• Validity and Reliability of the Cloze Procedure as a Measure of Readability and Comprehension for Prelingually, Profoundly Deaf Students

      Begy, Gerald; Knight, Kathryn A.; The College at Brockport (1983-08-01)
      The purpose of this study was to determine the validity and reliability of the cloze procedure as a measure of passage readability and the comprehension of prelingually, profoundly deaf students. Also under investigation was the use of the Fry (1968) and Dale-Chall (1948) readability formulas to determine if the cloze scores reflect relative passage difficulty for deaf students. Subjects for the study consisted of 18 prelingually, profoundly deaf students between the ages of 14-18 years and 27 hearing students between the ages of 9-10 years. The deaf subjects had attained scores of 4.0-7.6 on the Stanford Achievement Test, Intermediate I, Form B, Reading Comprehension subtest and the hearing subjects attained above average reading scores on the Iowa Test of Basic Skills. Cloze tests were constructed for each of the four reading passages consisting approximately of 250 words each.
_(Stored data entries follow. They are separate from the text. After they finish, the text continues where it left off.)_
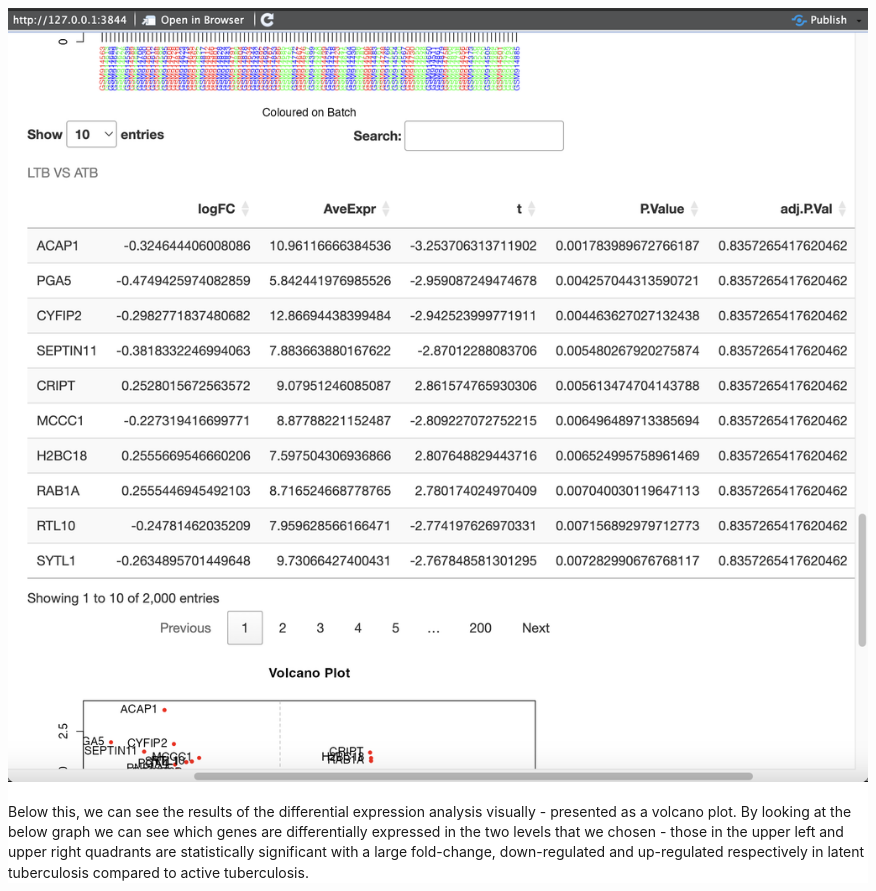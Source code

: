 ![](images/clipboard-2927129300.png)

Below this, we can see the results of the differential expression
analysis visually - presented as a volcano plot. By looking at the below
graph we can see which genes are differentially expressed in the two
levels that we chosen - those in the upper left and upper right
quadrants are statistically significant with a large fold-change,
down-regulated and up-regulated respectively in latent tuberculosis
compared to active tuberculosis.
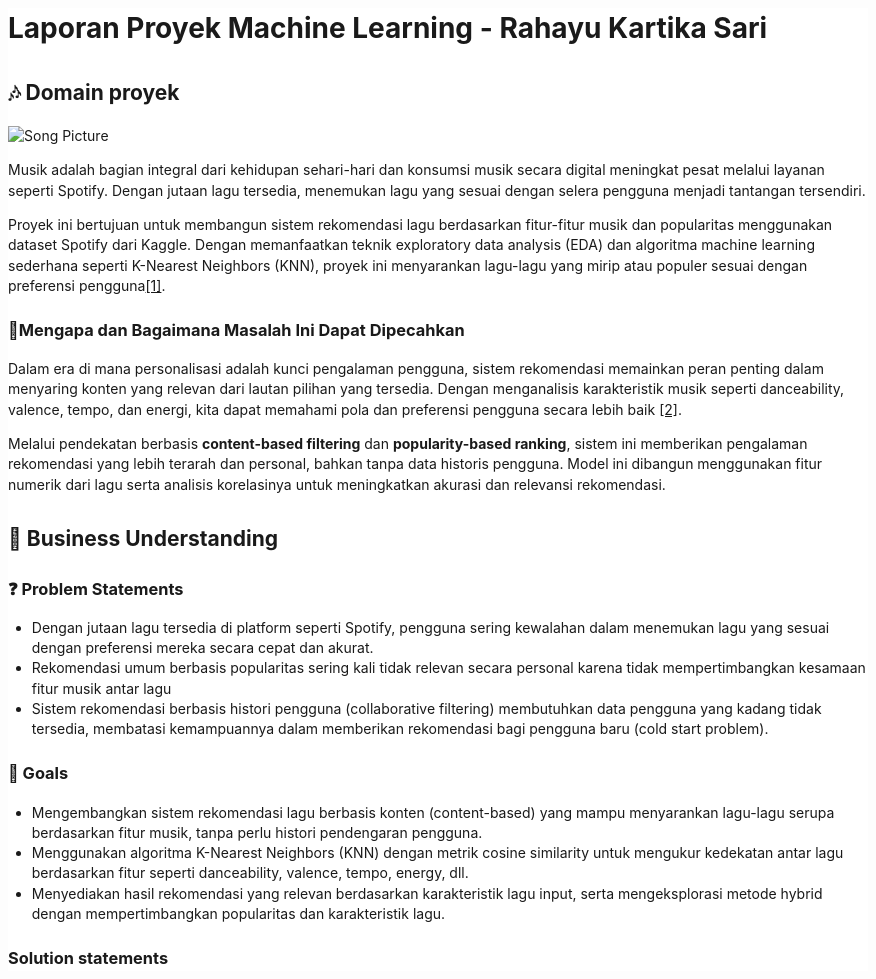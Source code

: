 # Laporan Proyek Machine Learning - Rahayu Kartika Sari

## 🎶 Domain proyek

![Song Picture](https://moises.ai/_next/image/?url=https%3A%2F%2Fstorage.googleapis.com%2Fmoises-cms%2Fhow_to_reading_sheet_music_image_338d99b137%2Fhow_to_reading_sheet_music_image_338d99b137.jpg&w=1920&q=75)

Musik adalah bagian integral dari kehidupan sehari-hari dan konsumsi musik secara digital meningkat pesat melalui layanan seperti Spotify. Dengan jutaan lagu tersedia, menemukan lagu yang sesuai dengan selera pengguna menjadi tantangan tersendiri.

Proyek ini bertujuan untuk membangun sistem rekomendasi lagu berdasarkan fitur-fitur musik dan popularitas menggunakan dataset Spotify dari Kaggle. Dengan memanfaatkan teknik exploratory data analysis (EDA) dan algoritma machine learning sederhana seperti K-Nearest Neighbors (KNN), proyek ini menyarankan lagu-lagu yang mirip atau populer sesuai dengan preferensi pengguna[[1]](https://doi.org/10.1016/j.eswa.2024.124473).

### 🎯Mengapa dan Bagaimana Masalah Ini Dapat Dipecahkan

Dalam era di mana personalisasi adalah kunci pengalaman pengguna, sistem rekomendasi memainkan peran penting dalam menyaring konten yang relevan dari lautan pilihan yang tersedia. Dengan menganalisis karakteristik musik seperti danceability, valence, tempo, dan energi, kita dapat memahami pola dan preferensi pengguna secara lebih baik [[2]](https://doi.org/10.1109/IIHC55949.2022.10060806).

Melalui pendekatan berbasis **content-based filtering** dan **popularity-based ranking**, sistem ini memberikan pengalaman rekomendasi yang lebih terarah dan personal, bahkan tanpa data historis pengguna. Model ini dibangun menggunakan fitur numerik dari lagu serta analisis korelasinya untuk meningkatkan akurasi dan relevansi rekomendasi.

## 🧠 Business Understanding

### ❓ Problem Statements

- Dengan jutaan lagu tersedia di platform seperti Spotify, pengguna sering kewalahan dalam menemukan lagu yang sesuai dengan preferensi mereka secara cepat dan akurat.
- Rekomendasi umum berbasis popularitas sering kali tidak relevan secara personal karena tidak mempertimbangkan kesamaan fitur musik antar lagu
- Sistem rekomendasi berbasis histori pengguna (collaborative filtering) membutuhkan data pengguna yang kadang tidak tersedia, membatasi kemampuannya dalam memberikan rekomendasi bagi pengguna baru (cold start problem).

### 🎯 Goals

- Mengembangkan sistem rekomendasi lagu berbasis konten (content-based) yang mampu menyarankan lagu-lagu serupa berdasarkan fitur musik, tanpa perlu histori pendengaran pengguna.
- Menggunakan algoritma K-Nearest Neighbors (KNN) dengan metrik cosine similarity untuk mengukur kedekatan antar lagu berdasarkan fitur seperti danceability, valence, tempo, energy, dll.
- Menyediakan hasil rekomendasi yang relevan berdasarkan karakteristik lagu input, serta mengeksplorasi metode hybrid dengan mempertimbangkan popularitas dan karakteristik lagu.

### Solution statements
The Fry readability formula was used to compute the reading difficulty of the 3rd-grade passage. The Dale-Chall readability formula was used to compute the reading difficulty of the two 5th-grade and one 7th-grade passages. Both the deaf and hearing populations took all four passages. Statistical procedures used to analyze the data included the Pearson Product-Moment Coefficient of Correlation and the Kuder-Richardson Formula 20 for internal consistency. Within the limitations of this study, the following conclusions can be drawn: 1. The findings of this study suggest that, due to a lack of reliability, the cloze procedure is not a valid measure of readability and comprehension. 2. The findings failed to show that the cloze tests are measuring the same thing as the Stanford Achievement Test or the Iowa Test of Basic Skills. 3. The findings revealed that the deaf students found the two fifth-grade passages easiest, the seventh-grade passage next easiest, with the third-grade passage the most difficult.